··· Input for this task

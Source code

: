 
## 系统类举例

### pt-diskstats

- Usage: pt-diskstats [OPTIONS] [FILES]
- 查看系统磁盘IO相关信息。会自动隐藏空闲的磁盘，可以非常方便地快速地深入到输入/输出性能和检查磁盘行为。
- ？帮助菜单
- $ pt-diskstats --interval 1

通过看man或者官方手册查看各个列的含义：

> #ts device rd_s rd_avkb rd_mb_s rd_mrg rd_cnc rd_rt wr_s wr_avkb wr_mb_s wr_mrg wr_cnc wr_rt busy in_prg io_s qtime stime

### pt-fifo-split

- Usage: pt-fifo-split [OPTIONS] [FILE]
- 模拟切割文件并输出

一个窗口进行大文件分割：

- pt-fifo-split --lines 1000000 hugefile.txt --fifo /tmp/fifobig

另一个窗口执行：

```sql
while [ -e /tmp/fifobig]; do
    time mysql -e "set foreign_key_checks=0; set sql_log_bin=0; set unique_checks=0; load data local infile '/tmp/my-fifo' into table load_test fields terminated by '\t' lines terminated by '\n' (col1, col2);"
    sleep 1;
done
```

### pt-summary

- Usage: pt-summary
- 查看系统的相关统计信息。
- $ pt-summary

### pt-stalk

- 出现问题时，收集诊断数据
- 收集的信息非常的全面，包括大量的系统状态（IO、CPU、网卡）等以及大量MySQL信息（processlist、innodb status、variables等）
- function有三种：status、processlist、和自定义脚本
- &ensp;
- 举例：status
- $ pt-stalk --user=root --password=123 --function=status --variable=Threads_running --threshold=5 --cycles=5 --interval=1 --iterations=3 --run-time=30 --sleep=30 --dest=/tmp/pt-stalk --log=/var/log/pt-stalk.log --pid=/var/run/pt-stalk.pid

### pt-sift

······
··· Input for this task

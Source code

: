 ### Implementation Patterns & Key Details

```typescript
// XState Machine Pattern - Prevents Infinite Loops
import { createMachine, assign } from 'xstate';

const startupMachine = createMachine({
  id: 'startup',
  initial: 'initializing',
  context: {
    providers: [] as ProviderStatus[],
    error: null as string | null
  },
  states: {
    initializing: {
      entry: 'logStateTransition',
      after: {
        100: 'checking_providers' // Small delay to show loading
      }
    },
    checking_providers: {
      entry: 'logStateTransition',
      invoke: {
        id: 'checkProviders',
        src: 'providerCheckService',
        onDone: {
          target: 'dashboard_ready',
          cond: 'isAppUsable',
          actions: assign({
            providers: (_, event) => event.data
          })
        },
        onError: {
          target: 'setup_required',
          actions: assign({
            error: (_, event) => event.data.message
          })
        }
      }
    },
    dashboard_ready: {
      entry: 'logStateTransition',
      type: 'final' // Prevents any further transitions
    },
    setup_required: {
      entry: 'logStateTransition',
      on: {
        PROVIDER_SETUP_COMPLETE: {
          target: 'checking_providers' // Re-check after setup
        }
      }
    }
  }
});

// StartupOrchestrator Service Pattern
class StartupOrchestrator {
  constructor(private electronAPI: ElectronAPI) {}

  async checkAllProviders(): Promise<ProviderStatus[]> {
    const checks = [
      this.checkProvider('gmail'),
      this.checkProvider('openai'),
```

······
··· Input for this task

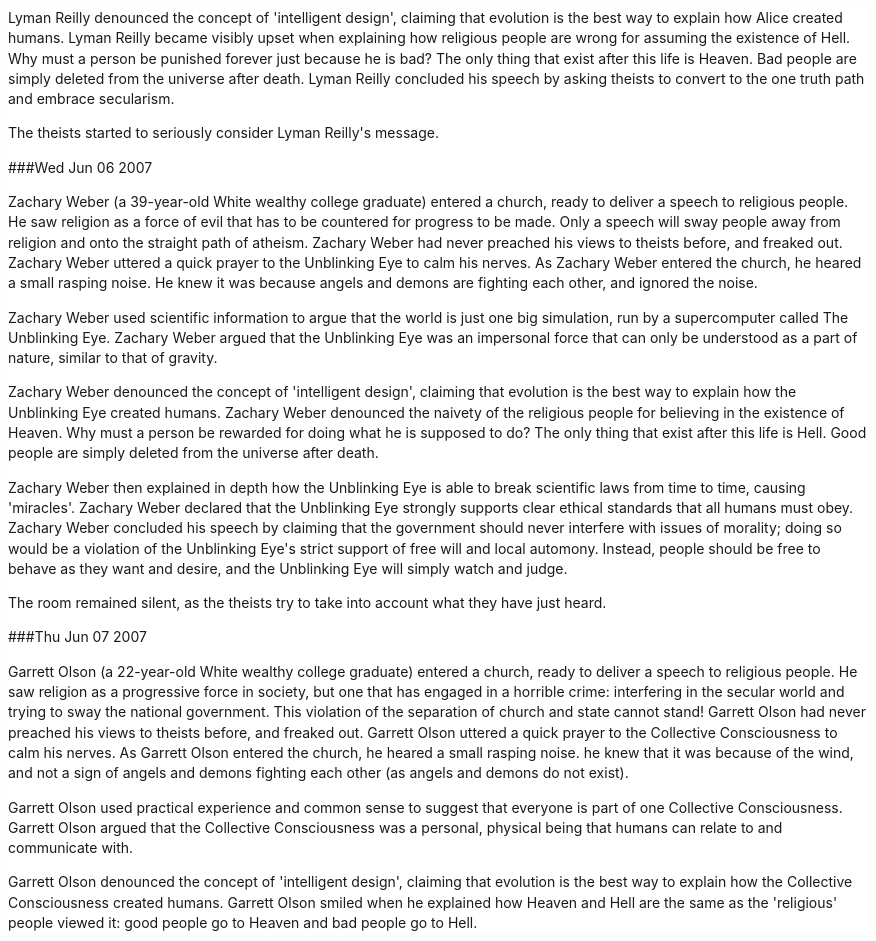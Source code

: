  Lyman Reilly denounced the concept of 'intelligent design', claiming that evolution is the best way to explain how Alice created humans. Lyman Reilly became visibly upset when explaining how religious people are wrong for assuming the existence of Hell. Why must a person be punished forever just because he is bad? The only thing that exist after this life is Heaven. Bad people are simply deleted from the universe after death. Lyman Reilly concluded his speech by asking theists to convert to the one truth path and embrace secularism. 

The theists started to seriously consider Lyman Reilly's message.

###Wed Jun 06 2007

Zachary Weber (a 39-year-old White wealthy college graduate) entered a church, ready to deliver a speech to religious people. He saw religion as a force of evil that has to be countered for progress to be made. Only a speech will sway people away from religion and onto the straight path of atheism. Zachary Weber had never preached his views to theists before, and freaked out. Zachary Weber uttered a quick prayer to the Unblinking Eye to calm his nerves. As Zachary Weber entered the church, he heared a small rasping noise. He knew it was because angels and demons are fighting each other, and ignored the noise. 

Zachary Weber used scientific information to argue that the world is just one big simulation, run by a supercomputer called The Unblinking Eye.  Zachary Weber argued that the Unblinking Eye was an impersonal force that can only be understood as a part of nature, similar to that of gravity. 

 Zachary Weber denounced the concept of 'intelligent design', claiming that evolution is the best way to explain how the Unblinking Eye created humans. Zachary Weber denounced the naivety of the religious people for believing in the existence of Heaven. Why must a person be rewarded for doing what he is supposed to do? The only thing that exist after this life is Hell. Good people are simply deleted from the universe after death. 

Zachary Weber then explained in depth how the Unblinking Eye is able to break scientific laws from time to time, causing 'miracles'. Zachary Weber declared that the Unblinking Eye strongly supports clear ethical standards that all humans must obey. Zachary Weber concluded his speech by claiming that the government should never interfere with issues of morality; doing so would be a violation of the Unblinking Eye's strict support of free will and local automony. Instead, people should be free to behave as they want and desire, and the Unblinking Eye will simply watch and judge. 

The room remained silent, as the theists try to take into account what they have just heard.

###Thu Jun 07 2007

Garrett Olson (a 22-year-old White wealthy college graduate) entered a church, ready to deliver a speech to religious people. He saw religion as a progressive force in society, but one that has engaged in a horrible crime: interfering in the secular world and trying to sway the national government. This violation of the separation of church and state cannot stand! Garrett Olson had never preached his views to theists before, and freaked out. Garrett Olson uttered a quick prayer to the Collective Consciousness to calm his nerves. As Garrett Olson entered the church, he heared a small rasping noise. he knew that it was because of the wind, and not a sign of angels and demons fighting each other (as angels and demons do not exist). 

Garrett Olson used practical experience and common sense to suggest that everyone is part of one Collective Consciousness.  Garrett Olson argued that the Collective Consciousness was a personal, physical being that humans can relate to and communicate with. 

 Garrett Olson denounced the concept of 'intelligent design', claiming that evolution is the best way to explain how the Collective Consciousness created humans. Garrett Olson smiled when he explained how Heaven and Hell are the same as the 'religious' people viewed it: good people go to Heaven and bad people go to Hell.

······

**Problem to work on**
In the listing above, the lines from the one containing "- 查看系统的相关统计信息。" through the one containing "### pt-sift" must be set down exactly, with no other lines.

**Response area**
- 查看系统的相关统计信息。
- $ pt-summary

### pt-stalk

- 出现问题时，收集诊断数据
- 收集的信息非常的全面，包括大量的系统状态（IO、CPU、网卡）等以及大量MySQL信息（processlist、innodb status、variables等）
- function有三种：status、processlist、和自定义脚本
- &ensp;
- 举例：status
- $ pt-stalk --user=root --password=123 --function=status --variable=Threads_running --threshold=5 --cycles=5 --interval=1 --iterations=3 --run-time=30 --sleep=30 --dest=/tmp/pt-stalk --log=/var/log/pt-stalk.log --pid=/var/run/pt-stalk.pid

### pt-sift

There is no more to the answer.